▶ [Work to complete]: All lines holding the word "Returns" should be located in the records and copied.

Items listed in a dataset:
■ ■ ■ ■ ■

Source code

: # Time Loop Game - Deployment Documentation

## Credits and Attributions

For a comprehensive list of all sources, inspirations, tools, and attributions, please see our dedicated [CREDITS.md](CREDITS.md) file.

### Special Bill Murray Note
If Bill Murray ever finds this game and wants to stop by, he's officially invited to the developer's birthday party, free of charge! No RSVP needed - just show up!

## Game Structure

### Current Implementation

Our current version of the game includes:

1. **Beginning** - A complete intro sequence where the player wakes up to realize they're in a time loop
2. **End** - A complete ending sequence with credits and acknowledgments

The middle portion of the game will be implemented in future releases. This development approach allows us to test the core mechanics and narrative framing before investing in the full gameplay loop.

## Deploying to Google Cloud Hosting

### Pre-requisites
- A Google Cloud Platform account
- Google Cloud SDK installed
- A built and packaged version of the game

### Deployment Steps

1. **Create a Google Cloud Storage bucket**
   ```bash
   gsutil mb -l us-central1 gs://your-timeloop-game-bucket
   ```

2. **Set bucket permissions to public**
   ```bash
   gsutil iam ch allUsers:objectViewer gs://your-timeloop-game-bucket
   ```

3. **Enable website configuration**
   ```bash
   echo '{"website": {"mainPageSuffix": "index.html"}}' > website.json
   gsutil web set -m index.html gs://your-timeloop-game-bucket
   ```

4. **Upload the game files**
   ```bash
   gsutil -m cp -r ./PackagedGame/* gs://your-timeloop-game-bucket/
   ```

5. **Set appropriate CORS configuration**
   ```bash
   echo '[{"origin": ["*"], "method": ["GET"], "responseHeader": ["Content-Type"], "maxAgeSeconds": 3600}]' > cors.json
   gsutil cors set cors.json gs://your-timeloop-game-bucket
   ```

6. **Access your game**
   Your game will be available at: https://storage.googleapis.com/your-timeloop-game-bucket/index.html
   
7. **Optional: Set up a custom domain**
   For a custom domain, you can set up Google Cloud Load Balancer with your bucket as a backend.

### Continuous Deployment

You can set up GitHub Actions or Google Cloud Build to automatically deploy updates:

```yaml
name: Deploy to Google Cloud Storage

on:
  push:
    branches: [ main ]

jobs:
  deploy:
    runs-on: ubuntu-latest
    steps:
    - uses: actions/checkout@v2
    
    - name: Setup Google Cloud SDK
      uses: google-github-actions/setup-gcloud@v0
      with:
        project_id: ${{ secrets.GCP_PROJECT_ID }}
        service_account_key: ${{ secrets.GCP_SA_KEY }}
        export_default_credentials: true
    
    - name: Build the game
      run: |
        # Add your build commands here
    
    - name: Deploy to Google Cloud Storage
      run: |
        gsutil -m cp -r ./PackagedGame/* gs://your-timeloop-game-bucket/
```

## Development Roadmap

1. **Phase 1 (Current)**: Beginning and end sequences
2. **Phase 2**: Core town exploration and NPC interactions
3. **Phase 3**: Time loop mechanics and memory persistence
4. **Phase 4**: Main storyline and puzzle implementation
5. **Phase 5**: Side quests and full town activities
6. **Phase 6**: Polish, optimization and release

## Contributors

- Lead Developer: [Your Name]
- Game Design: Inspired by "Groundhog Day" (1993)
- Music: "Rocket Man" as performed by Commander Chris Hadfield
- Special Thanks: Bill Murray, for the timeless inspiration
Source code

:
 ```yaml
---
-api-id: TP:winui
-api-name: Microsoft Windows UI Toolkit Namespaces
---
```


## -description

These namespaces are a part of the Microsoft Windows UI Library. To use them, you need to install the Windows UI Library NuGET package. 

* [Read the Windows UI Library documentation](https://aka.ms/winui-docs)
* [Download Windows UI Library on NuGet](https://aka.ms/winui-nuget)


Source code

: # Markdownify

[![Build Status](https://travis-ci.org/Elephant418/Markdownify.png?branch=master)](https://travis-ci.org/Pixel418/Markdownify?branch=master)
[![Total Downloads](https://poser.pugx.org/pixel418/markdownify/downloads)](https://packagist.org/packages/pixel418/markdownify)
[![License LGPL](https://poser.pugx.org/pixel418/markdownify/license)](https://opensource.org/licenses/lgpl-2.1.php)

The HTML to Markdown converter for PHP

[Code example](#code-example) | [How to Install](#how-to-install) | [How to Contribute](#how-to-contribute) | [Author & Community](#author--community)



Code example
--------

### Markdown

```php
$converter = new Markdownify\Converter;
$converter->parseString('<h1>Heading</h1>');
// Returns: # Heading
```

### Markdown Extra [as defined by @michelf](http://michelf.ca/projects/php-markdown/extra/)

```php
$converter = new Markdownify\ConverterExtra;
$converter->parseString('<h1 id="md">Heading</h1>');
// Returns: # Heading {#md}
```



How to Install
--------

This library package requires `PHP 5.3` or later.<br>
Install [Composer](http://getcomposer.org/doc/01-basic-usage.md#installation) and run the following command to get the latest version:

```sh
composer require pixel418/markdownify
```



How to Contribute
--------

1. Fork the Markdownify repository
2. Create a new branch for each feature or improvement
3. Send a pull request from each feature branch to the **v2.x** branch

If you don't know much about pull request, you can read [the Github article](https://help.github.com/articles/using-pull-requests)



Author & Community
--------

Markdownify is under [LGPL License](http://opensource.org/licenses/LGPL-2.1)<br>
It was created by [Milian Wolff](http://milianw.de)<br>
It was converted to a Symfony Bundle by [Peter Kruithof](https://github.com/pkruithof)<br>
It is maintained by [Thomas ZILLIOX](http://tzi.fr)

■ ■ ■ ■ ■

▶ [Solution to this problem]:
// Returns: # Heading
// Returns: # Heading {#md}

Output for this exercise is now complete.